Downtown San Antonio is similar to her childhood neighborhood in terms of density and walkability, which is why Shaily says it’s important to have the celebration here. “This is the heart of San Antonio,” she remarks. She explains that when you think of large-scale community events, downtown is the first place that comes to mind.
Kuasi Subramaniam has been the President of AnujaSA since its inception in 2010. Michael Cirlos / Centro San Antonio
Kausi adds that by holding it in the city’s true center, it makes the statement that this celebration is not just for the Indian community, but the entire San Antonio community. “We personally like to have people come out and celebrate with us,” she explains, “-try on our clothes, eat our food and celebrate Diwali.”
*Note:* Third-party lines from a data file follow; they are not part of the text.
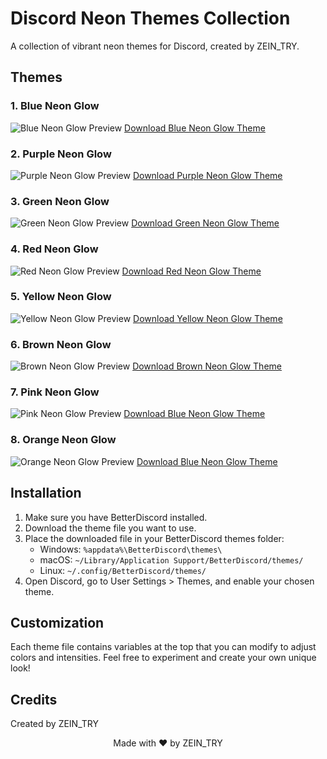 # Discord Neon Themes Collection

A collection of vibrant neon themes for Discord, created by ZEIN_TRY.

## Themes

### 1. Blue Neon Glow
![Blue Neon Glow Preview](https://example.com/blue-neon-preview.png)
[Download Blue Neon Glow Theme](https://github.com/ZEINTRY11/DiscordNeonThemes/main/BlueNeonGlow.theme.css)

### 2. Purple Neon Glow
![Purple Neon Glow Preview](https://example.com/purple-neon-preview.png)
[Download Purple Neon Glow Theme](https://raw.githubusercontent.com/ZEINTRY11/DiscordNeonThemes/main/PurpleNeonGlow.theme.css)

### 3. Green Neon Glow
![Green Neon Glow Preview](https://example.com/green-neon-preview.png)
[Download Green Neon Glow Theme](https://github.com/ZEINTRY11/DiscordNeonThemes/main/GreenNeonGlow.theme.css)

### 4. Red Neon Glow
![Red Neon Glow Preview](https://example.com/red-neon-preview.png)
[Download Red Neon Glow Theme](https://github.com/ZEINTRY11/DiscordNeonThemes/main/RedNeonGlow.theme.css)

### 5. Yellow Neon Glow
![Yellow Neon Glow Preview](https://example.com/yellow-neon-preview.png)
[Download Yellow Neon Glow Theme](https://github.com/ZEINTRY11/DiscordNeonThemes/main/YellowNeonGlow.theme.css)

### 6. Brown Neon Glow
![Brown Neon Glow Preview](https://example.com/brown-neon-preview.png)
[Download Brown Neon Glow Theme](https://github.com/ZEINTRY11/DiscordNeonThemes/main/BrownNeonGlow.theme.css)

### 7. Pink Neon Glow
![Pink Neon Glow Preview](https://example.com/pink-neon-preview.png)
[Download Blue Neon Glow Theme](https://github.com/ZEINTRY11/DiscordNeonThemes/main/PinkNeonGlow.theme.css)

### 8. Orange Neon Glow
![Orange Neon Glow Preview](https://example.com/orange-neon-preview.png)
[Download Blue Neon Glow Theme](https://github.com/ZEINTRY11/DiscordNeonThemes/main/OrangeNeonGlow.theme.css)

## Installation

1. Make sure you have BetterDiscord installed.
2. Download the theme file you want to use.
3. Place the downloaded file in your BetterDiscord themes folder:
   - Windows: `%appdata%\BetterDiscord\themes\`
   - macOS: `~/Library/Application Support/BetterDiscord/themes/`
   - Linux: `~/.config/BetterDiscord/themes/`
4. Open Discord, go to User Settings > Themes, and enable your chosen theme.

## Customization

Each theme file contains variables at the top that you can modify to adjust colors and intensities. Feel free to experiment and create your own unique look!

## Credits

Created by ZEIN_TRY
<p align="center">
  Made with ❤️ by ZEIN_TRY
</p>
“We are more alike than we are different.”
One person who has discovered a lot about Indian culture through the festival is San Antonio resident Lya Icaza. Lya is Nicaraguan and her husband is Peruvian. She says they see important similarities between the Latin American and Indian cultures, especially with music and dance. “We are more alike than we are different,” she remarks. Lya loves that you can see a five-year-old dancing alongside an 80-year-old at DiwaliSA. “And I’ll get in there and dance right along with them,” she laughs.
Lya Icaza has discovered a whole new culture thanks to DiwaliSA. Michael Cirlos / Centro San Antonio
She and her family are self-professed “foodies” and were drawn to the festival for its unique culinary offerings. After attending, they discovered much more. From the Diya lights on the water, to the river parade of Indian states, to the diverse offering of traditional dance performances, Lya says she was enamored with the festival’s life and color.
The Indian state of Karnataka participating in the river parade. Image Courtesy of AnujaSA.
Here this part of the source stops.